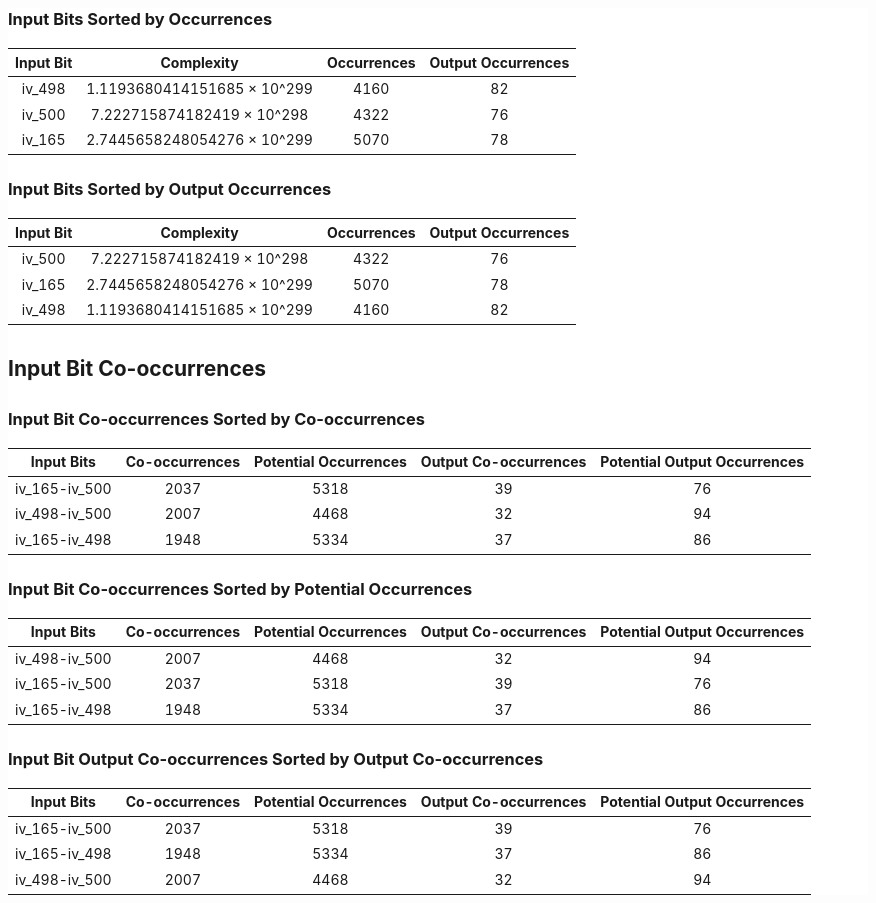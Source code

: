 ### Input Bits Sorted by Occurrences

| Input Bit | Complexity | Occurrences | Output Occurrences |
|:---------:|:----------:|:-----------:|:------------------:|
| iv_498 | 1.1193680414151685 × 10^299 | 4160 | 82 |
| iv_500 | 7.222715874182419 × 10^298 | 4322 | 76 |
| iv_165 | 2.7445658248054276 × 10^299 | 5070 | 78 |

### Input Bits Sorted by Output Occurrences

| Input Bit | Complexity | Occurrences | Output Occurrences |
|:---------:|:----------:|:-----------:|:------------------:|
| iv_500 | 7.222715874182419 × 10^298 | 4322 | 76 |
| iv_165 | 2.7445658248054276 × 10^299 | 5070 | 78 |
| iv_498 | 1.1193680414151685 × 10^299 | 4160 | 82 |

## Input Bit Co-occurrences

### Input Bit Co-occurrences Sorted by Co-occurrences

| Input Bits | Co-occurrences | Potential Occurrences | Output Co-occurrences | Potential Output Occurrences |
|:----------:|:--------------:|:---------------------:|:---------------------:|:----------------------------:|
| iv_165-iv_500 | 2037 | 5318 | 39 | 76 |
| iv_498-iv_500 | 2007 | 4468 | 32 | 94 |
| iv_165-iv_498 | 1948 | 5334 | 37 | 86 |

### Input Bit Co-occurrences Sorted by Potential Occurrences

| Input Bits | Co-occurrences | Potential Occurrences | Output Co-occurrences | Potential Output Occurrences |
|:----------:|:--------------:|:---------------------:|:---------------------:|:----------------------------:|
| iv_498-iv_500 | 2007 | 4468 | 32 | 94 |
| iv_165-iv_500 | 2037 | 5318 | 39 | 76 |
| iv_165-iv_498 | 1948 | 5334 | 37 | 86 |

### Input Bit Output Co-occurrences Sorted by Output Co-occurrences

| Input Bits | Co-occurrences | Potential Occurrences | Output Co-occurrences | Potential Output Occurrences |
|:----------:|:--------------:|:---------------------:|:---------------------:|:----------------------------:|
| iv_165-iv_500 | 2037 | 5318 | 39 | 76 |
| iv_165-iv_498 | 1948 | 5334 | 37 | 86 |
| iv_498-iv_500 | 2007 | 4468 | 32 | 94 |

══════

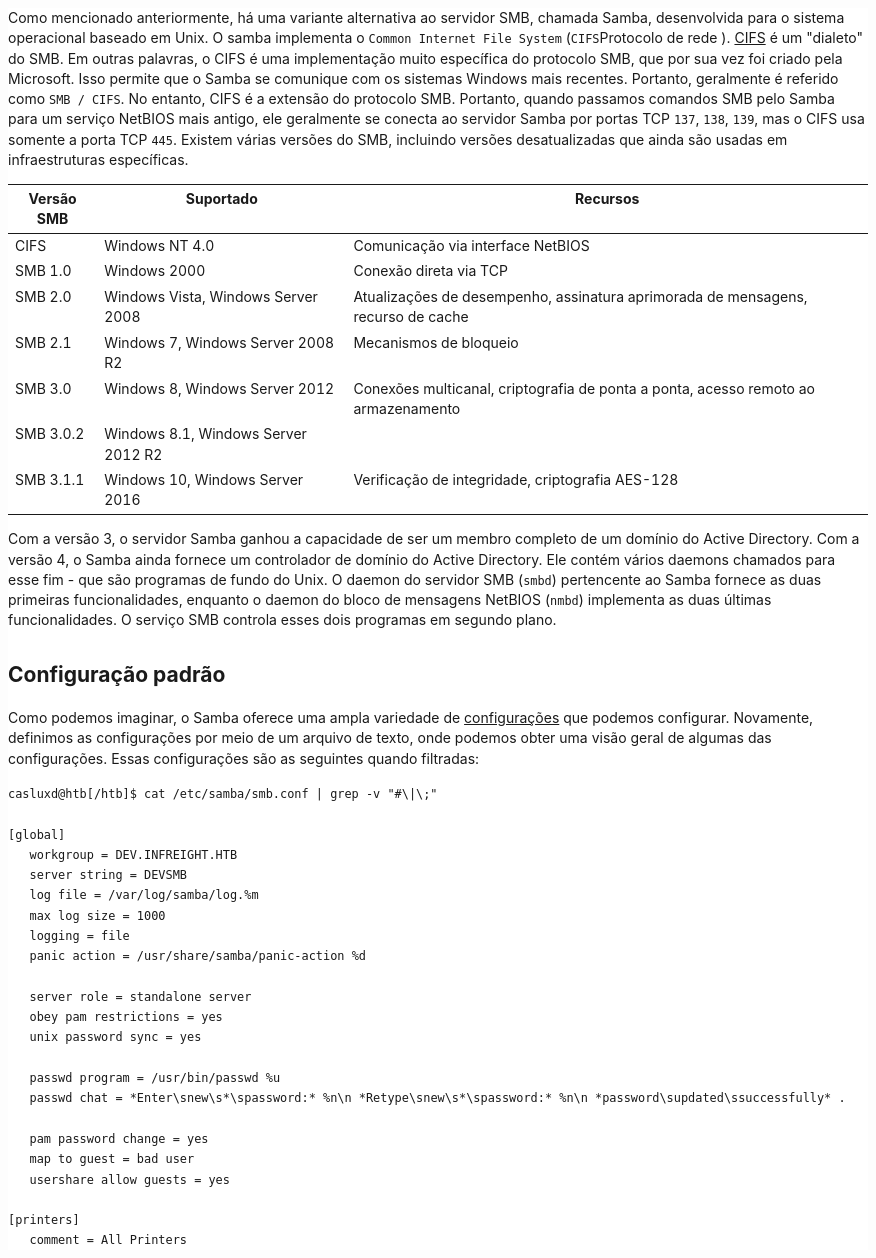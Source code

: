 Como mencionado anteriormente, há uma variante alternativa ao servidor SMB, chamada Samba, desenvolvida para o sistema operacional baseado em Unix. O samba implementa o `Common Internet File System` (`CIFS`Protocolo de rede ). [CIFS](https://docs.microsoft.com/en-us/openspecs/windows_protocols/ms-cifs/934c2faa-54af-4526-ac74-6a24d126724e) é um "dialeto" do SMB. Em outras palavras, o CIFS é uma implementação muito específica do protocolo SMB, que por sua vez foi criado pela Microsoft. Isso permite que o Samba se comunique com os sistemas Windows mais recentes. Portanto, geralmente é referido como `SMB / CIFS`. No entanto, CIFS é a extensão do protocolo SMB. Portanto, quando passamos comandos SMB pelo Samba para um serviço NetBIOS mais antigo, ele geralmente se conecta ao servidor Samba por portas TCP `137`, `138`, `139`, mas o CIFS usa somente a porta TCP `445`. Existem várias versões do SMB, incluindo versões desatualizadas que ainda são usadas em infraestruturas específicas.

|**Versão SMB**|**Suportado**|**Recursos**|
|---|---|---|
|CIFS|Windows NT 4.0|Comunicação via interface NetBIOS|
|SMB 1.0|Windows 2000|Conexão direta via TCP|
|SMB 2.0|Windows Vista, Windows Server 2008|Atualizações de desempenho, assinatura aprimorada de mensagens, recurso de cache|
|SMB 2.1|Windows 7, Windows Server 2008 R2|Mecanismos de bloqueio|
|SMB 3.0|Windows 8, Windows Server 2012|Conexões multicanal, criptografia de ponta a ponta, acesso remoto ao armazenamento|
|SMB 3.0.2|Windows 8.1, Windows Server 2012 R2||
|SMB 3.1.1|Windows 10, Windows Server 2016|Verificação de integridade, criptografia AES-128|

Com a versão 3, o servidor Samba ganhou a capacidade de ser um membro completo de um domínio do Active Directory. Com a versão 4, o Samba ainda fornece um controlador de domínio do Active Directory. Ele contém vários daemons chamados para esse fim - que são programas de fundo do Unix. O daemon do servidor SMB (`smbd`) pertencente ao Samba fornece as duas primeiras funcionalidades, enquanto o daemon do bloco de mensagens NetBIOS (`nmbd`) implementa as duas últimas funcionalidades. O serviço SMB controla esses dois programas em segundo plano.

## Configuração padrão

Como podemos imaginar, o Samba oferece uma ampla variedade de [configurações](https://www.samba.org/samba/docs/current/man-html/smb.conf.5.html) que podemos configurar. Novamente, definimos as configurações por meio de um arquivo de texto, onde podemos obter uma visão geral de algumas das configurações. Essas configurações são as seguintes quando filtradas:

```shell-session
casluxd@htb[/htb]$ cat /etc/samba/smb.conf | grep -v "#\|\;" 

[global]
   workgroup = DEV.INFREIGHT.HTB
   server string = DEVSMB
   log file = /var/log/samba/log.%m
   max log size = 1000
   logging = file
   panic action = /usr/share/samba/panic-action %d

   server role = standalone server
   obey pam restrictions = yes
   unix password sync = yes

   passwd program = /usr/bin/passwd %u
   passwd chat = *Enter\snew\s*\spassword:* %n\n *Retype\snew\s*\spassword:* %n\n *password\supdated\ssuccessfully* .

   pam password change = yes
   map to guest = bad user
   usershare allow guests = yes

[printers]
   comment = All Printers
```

══════

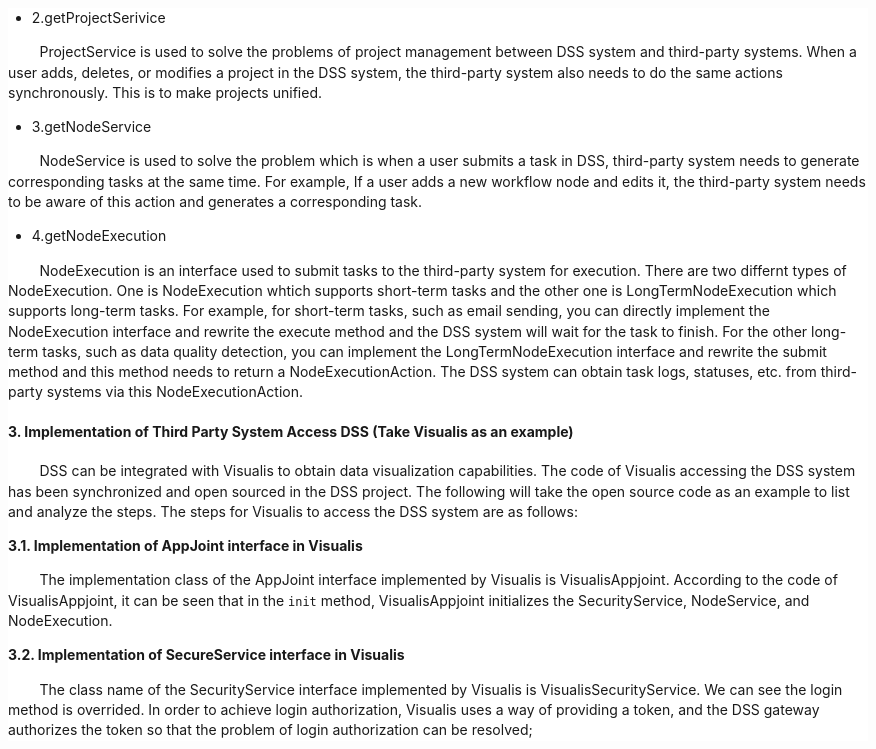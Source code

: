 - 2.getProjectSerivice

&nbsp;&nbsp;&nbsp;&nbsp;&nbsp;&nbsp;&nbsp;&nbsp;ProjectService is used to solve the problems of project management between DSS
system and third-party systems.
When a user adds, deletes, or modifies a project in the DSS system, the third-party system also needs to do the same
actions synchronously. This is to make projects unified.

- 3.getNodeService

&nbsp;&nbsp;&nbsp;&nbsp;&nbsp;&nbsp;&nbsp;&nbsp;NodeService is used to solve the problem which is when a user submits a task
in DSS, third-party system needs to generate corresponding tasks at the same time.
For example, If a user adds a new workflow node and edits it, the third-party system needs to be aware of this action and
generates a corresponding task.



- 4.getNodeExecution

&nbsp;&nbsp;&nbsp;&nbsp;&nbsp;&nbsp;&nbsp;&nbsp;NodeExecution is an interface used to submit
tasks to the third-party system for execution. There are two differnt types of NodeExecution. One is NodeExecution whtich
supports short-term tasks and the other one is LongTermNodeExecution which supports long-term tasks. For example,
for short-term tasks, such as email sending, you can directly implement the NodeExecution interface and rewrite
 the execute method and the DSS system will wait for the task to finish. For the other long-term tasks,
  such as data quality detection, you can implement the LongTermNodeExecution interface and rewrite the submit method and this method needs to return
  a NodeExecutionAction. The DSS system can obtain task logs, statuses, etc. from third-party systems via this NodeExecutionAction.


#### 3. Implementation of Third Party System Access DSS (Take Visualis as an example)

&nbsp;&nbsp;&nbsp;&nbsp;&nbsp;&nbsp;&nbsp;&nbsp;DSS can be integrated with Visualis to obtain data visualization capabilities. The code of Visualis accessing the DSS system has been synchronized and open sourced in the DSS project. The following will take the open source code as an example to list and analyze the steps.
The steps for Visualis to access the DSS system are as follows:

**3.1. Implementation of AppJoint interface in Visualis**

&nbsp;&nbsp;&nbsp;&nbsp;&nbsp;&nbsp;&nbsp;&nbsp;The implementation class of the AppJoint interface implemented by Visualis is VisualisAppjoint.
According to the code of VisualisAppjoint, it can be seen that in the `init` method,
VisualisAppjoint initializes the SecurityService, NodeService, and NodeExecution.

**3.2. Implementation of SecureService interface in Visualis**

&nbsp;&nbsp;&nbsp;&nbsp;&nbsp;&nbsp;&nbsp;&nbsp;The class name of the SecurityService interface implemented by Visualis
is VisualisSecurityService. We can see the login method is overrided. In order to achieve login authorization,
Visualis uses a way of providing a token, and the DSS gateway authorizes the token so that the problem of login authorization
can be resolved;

══════

- Required action
From the data above, copy each line where the string "which" appears.

- Reply to the task
&nbsp;&nbsp;&nbsp;&nbsp;&nbsp;&nbsp;&nbsp;&nbsp;NodeService is used to solve the problem which is when a user submits a task
supports short-term tasks and the other one is LongTermNodeExecution which supports long-term tasks. For example,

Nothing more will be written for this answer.